Frankly, though, this just lets the show get away with more. If you put some of these ghosts in a more traditional setup it might get a bit too miserable to watch at times. At least here you don’t expect the intense gore to happen to the main characters, and indeed it doesn’t.
To that end, I feel that the action subgenre, which normally works against horror, is leveraged quite well here. It’s a rare blend to make effective.
Another element that helps the mix work is Keitarou. Keitarou is pretty much perpetually afraid, even when he’s willing to fight through that fear, and he doesn’t really have any offensive capabilities, unlike Yayoi. Because he’s the focus character, the show feels more horror-like than it otherwise could, since we’re following someone who’s usually running or cowering in fear, or at least who wants to.
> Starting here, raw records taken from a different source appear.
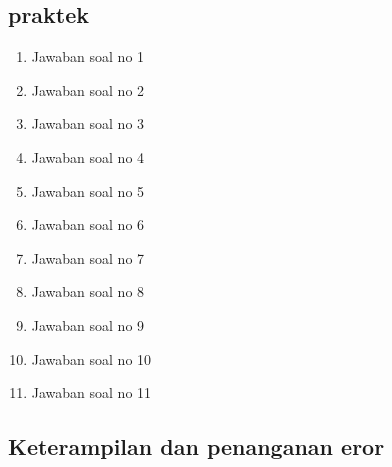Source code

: \subsection{praktek}
\begin{enumerate}
    \item Jawaban soal no 1
    
    \item Jawaban soal no 2
    
    \item Jawaban soal no 3
    
    \item Jawaban soal no 4
    
    \item Jawaban soal no 5
    
    \item Jawaban soal no 6
    
    \item Jawaban soal no 7
    
    \item Jawaban soal no 8
    
    \item Jawaban soal no 9
    
    \item Jawaban soal no 10
    
    \item Jawaban soal no 11
    
\end{enumerate}

\subsection{Keterampilan dan penanganan eror}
At the very start of the show, he can be a little annoying, but he finds his conviction and his fear is both extremely natural and in service of a purpose to the show.
So, with that taken care of, let’s have that little chat about the Specter of Death.
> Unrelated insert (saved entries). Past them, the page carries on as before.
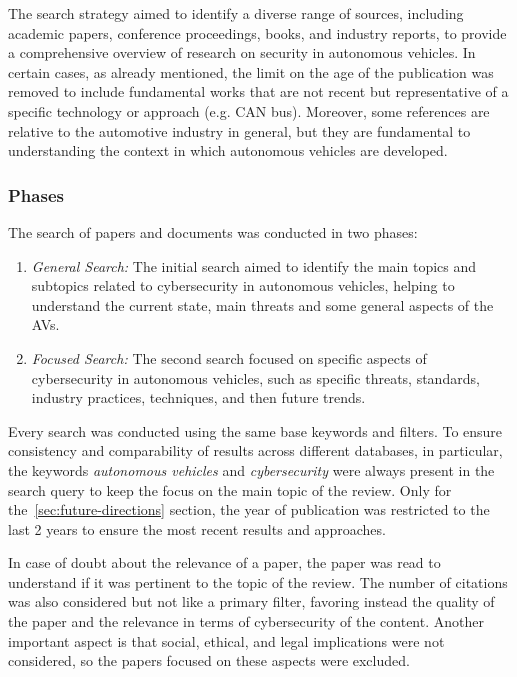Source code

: The search strategy aimed to identify a diverse range of sources, including academic papers, conference proceedings, books, and industry reports, to provide a comprehensive overview of research on security in autonomous vehicles.
In certain cases, as already mentioned, the limit on the age of the publication was removed to include fundamental works that are not recent but representative of a specific technology or approach (e.g. CAN bus).
Moreover, some references are relative to the automotive industry in general, but they are fundamental to understanding the context in which autonomous vehicles are developed.

\subsubsection{Phases}\label{subsubsec:phases}
The search of papers and documents was conducted in two phases:
\begin{enumerate}
    \item \textit{General Search:} The initial search aimed to identify the main topics and subtopics related to cybersecurity in autonomous vehicles, helping to understand the current state, main threats and some general aspects of the AVs.
    \item \textit{Focused Search:} The second search focused on specific aspects of cybersecurity in autonomous vehicles, such as specific threats, standards, industry practices, techniques, and then future trends.
\end{enumerate}

Every search was conducted using the same base keywords and filters.
To ensure consistency and comparability of results across different databases, in particular, the keywords \textit{autonomous vehicles} and \textit{cybersecurity} were always present in the search query to keep the focus on the main topic of the review.
Only for the~\ref{sec:future-directions} section, the year of publication was restricted to the last 2 years to ensure the most recent results and approaches.

In case of doubt about the relevance of a paper, the paper was read to understand if it was pertinent to the topic of the review.
The number of citations was also considered but not like a primary filter, favoring instead the quality of the paper and the relevance in terms of cybersecurity of the content.
Another important aspect is that social, ethical, and legal implications were not considered, so the papers focused on these aspects were excluded.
I love this thing. It’s horrid, and always has some new angle of being horrid that you notice when it shows up. It’s gloriously uncomfortable imagery and one still does not do it justice. But I don’t want this to just become a screenshot gallery, so I’ll leave it at one good shot.
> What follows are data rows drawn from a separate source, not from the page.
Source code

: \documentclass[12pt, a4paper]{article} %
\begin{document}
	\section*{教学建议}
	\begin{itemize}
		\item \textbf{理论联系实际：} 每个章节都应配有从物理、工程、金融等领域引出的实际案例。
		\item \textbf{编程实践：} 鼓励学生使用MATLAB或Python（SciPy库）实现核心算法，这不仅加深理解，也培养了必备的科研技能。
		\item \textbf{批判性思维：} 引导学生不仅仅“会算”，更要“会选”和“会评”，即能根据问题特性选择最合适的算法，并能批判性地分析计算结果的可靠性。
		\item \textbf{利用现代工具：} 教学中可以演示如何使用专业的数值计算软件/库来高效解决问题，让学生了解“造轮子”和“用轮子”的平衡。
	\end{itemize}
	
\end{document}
And the thing is, all that imagery is very deliberate and intentional, not just creepy and psycho-sexual for the sake of it.
Let’s start with the infant imagery, the egg and embryo bits. It’s repeatedly pointed out that the Specter of Death is a monstrosity that is yet to be fully formed. It’s doing evil things, sure, but it’s still incubating, and will eventually (if the baddies have their way) come into full form. This isn’t just a visual thing either: when it takes on a god, it does so because the deity in question is bound to childbirth and the unborn, and cannot harm anything that is conceptually a child.
This is also used to help work with the theft of Yayoi’s mother, whose tormented soul seems to act as a surrogate for the monstrosity.
Then there’s the solar aspect. It’s not pronounced yet, but the idea of its advent being a new dawn exists. The suggestion of yin and yang also brings in the concept of energy.
I think, when looking at horror, there’s this temptation to say “well if it’s gribbly and scary that’s fine”. But one of the things that Dark Gathering is exceptional on is instead choosing what images best fit the story and character of the spooky thing.
Pretty much every ghost in Dark Gathering, not just the Specter of Death, has its horrible nature deliberately and carefully chosen to evoke a specific brand of horror. Imagery is more powerful when it’s intentional, and it is here.
Lastly for the Specter, there’s its role in the story. It’s sort of the expected end boss, but it doesn’t have a lot of thought and personality. It is unborn, after all. It ties back
So, what about the final grade for the show at all? The story is solid, but unfinished and noticeably so, even if it is at least a bit satisfying. The individual sub-stories are great, as I’ve gone into, as are the visuals. The story gives itself enough time to build characters that could have been very basic. It is, all around, incredibly solid.
I will, for my part, give it an A for that solid profile. There are weaknesses, especially given that it’s an incomplete adaption that doesn’t try to hide it, but it’s a very good show. If you want to see some messed up ghosts do their things, this show is very satisfying and strong. Go ahead and check it out.